Saved data entries
====================

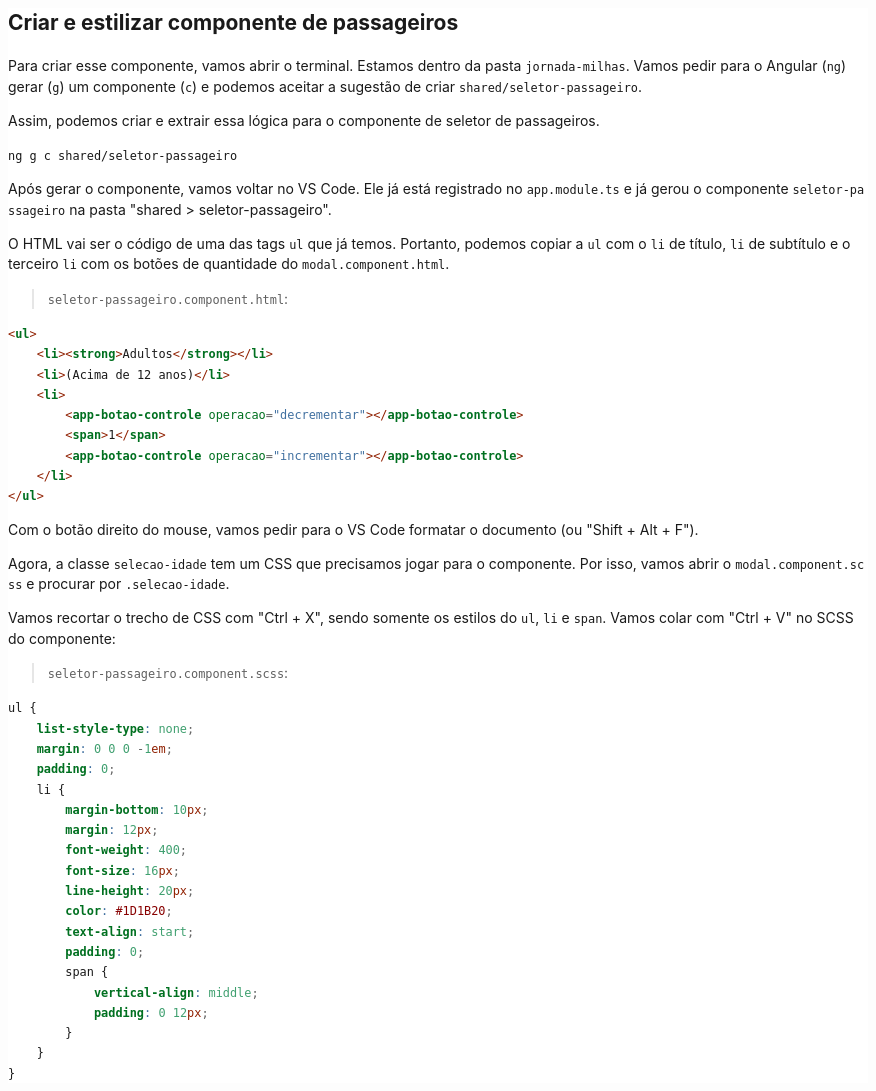 ## Criar e estilizar componente de passageiros

Para criar esse componente, vamos abrir o terminal. Estamos dentro da pasta `jornada-milhas`. Vamos pedir para o Angular (`ng`) gerar (`g`) um componente (`c`) e podemos aceitar a sugestão de criar `shared/seletor-passageiro`.

Assim, podemos criar e extrair essa lógica para o componente de seletor de passageiros.

```console
ng g c shared/seletor-passageiro
```

Após gerar o componente, vamos voltar no VS Code. Ele já está registrado no `app.module.ts` e já gerou o componente `seletor-passageiro` na pasta "shared > seletor-passageiro".

O HTML vai ser o código de uma das tags `ul` que já temos. Portanto, podemos copiar a `ul` com o `li` de título, `li` de subtítulo e o terceiro `li` com os botões de quantidade do `modal.component.html`.

> `seletor-passageiro.component.html`:

```html
<ul>
    <li><strong>Adultos</strong></li>
    <li>(Acima de 12 anos)</li>
    <li>
        <app-botao-controle operacao="decrementar"></app-botao-controle>
        <span>1</span>
        <app-botao-controle operacao="incrementar"></app-botao-controle>
    </li>
</ul>
```

Com o botão direito do mouse, vamos pedir para o VS Code formatar o documento (ou "Shift + Alt + F").

Agora, a classe `selecao-idade` tem um CSS que precisamos jogar para o componente. Por isso, vamos abrir o `modal.component.scss` e procurar por `.selecao-idade`.

Vamos recortar o trecho de CSS com "Ctrl + X", sendo somente os estilos do `ul`, `li` e `span`. Vamos colar com "Ctrl + V" no SCSS do componente:

> `seletor-passageiro.component.scss`:

```scss
ul {
    list-style-type: none;
    margin: 0 0 0 -1em;
    padding: 0;
    li {
        margin-bottom: 10px;
        margin: 12px;
        font-weight: 400;
        font-size: 16px;
        line-height: 20px;
        color: #1D1B20;
        text-align: start;
        padding: 0;
        span {
            vertical-align: middle;
            padding: 0 12px;
        }
    }
}
```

====================

Every entry above, pictures excluded, needs to be duplicated exactly.

 ## Criar e estilizar componente de passageiros

Para criar esse componente, vamos abrir o terminal. Estamos dentro da pasta `jornada-milhas`. Vamos pedir para o Angular (`ng`) gerar (`g`) um componente (`c`) e podemos aceitar a sugestão de criar `shared/seletor-passageiro`.

Assim, podemos criar e extrair essa lógica para o componente de seletor de passageiros.

```console
ng g c shared/seletor-passageiro
```

Após gerar o componente, vamos voltar no VS Code. Ele já está registrado no `app.module.ts` e já gerou o componente `seletor-passageiro` na pasta "shared > seletor-passageiro".

O HTML vai ser o código de uma das tags `ul` que já temos. Portanto, podemos copiar a `ul` com o `li` de título, `li` de subtítulo e o terceiro `li` com os botões de quantidade do `modal.component.html`.

> `seletor-passageiro.component.html`:

```html
<ul>
    <li><strong>Adultos</strong></li>
    <li>(Acima de 12 anos)</li>
    <li>
        <app-botao-controle operacao="decrementar"></app-botao-controle>
        <span>1</span>
        <app-botao-controle operacao="incrementar"></app-botao-controle>
    </li>
</ul>
```

Com o botão direito do mouse, vamos pedir para o VS Code formatar o documento (ou "Shift + Alt + F").

Agora, a classe `selecao-idade` tem um CSS que precisamos jogar para o componente. Por isso, vamos abrir o `modal.component.scss` e procurar por `.selecao-idade`.

Vamos recortar o trecho de CSS com "Ctrl + X", sendo somente os estilos do `ul`, `li` e `span`. Vamos colar com "Ctrl + V" no SCSS do componente:

> `seletor-passageiro.component.scss`:

```scss
ul {
    list-style-type: none;
    margin: 0 0 0 -1em;
    padding: 0;
    li {
        margin-bottom: 10px;
        margin: 12px;
        font-weight: 400;
        font-size: 16px;
        line-height: 20px;
        color: #1D1B20;
        text-align: start;
        padding: 0;
        span {
            vertical-align: middle;
            padding: 0 12px;
        }
    }
}
```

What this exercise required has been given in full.